Problem Scenario

Papers have been replaced by digital documents for many reasons. However, we still see a lot of papers in our daily life. Machines do not have an ability to understand what has been written on those physical papers. Converting handwritten characters to digital characters has been a tough problem in the past (and probably now). We cannot efficiently process those physical documents with computers unless we can convert them to digital documents.

Description

Researchers in the Machine Learning field have been trying to solve this problem for many years. A lot of state-of-the-art Machine Learning algorithms are able to accurately recognise handwritten characters. In the past few years, Convolutional Neural Networks (CNN) algorithm has been widely used and has shown successful results in various computer vision tasks. It also shows promising results in handwritten character recognition.

In this use case, we train the CNN model on MNIST dataset that consists of 70,000 images containing handwritten digits. Each image is 28 pixels by 28 pixels and contains one handwritten digit. We train the model on 60,000 images and keep 10,000 images for testing the model.

The live demo is available at our Machine Learning Showcase.

Objectives

Use Remote Python Script Snap from ML Core Snap Pack to deploy a Python script to train Neural Networks model on Iris flower dataset.
Test the model with a sample.
Use Remote Python Script Snap from ML Core Snap Pack to deploy a Python script to host the model and schedule an Ultra Task to provide API.
Test the API.
Develop a demo with HTML and Javascript.

Pipelines

We are going to build 3 pipelines: Model Building, Model Testing, and Model Hosting.

Model Building

The Remote Python Script Snap downloads the MNIST dataset (we use Keras library to get the dataset), train CNN model, and evaluate the model. Than, we format the model into JSON with JSON Formatter Snap and save the model on SnapLogic File System (SLFS) using File Writer Snap.

Python Script

Below is a piece of the Python script from the Remote Python Script Snap used in this pipeline. The code is modified from official Keras example.

There are 3 main functions: snaplogic_init, snaplogic_process, and snaplogic_final. The first function, snaplogic_init, will be executed before consuming documents from the upstream snap. The second function, snaplogic_process, will be called on each of the incoming document. The last function, snaplogic_final, will be processed after all incoming documents have been consumed by snaplogic_process. In this case, Remote Python Script Snap does not have an input view, so snaplogic_process will not be executed.

In snaplogic_init, we create a new session. Then, we download the dataset and build the CNN model in snaplogic_final. The dataset can be obtained directly from Keras. The raw data shape is (N, 28, 28), we need to reshape it to (N, 28, 28, X) in order to use the Conv2D layer. Since the images in this dataset contain one color channel (grayscale), X is 1. We also scale the color intensity to range [0,1]. Lastly, we apply one hot encoding to targets (y_train, y_test).
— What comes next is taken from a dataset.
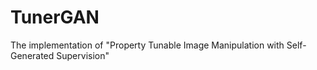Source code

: # TunerGAN
The implementation of "Property Tunable Image Manipulation with Self-Generated Supervision"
Our CNN model starts with two Conv2D layers with (3,3) kernel. The first layer's size is 32 and the second one is 64. Then, MaxPooling2D, Dropout, Flatten, Dense, one more Dropout and Dense layers are followed. We train the model 12 epochs with the batch size of 128. The model performs at 99.06% accuracy on 10,000 test samples. We use SnapLogicUtil.model_to_text to serialize the model.

Model Testing

In the pipeline, the File Reader Snap reads the CNN model from SLFS. The JSON Generator Snap contains 1 handwritten image. The correct label is "1".

The screenshot below shows the handwritten image in the JSON Generator Snap.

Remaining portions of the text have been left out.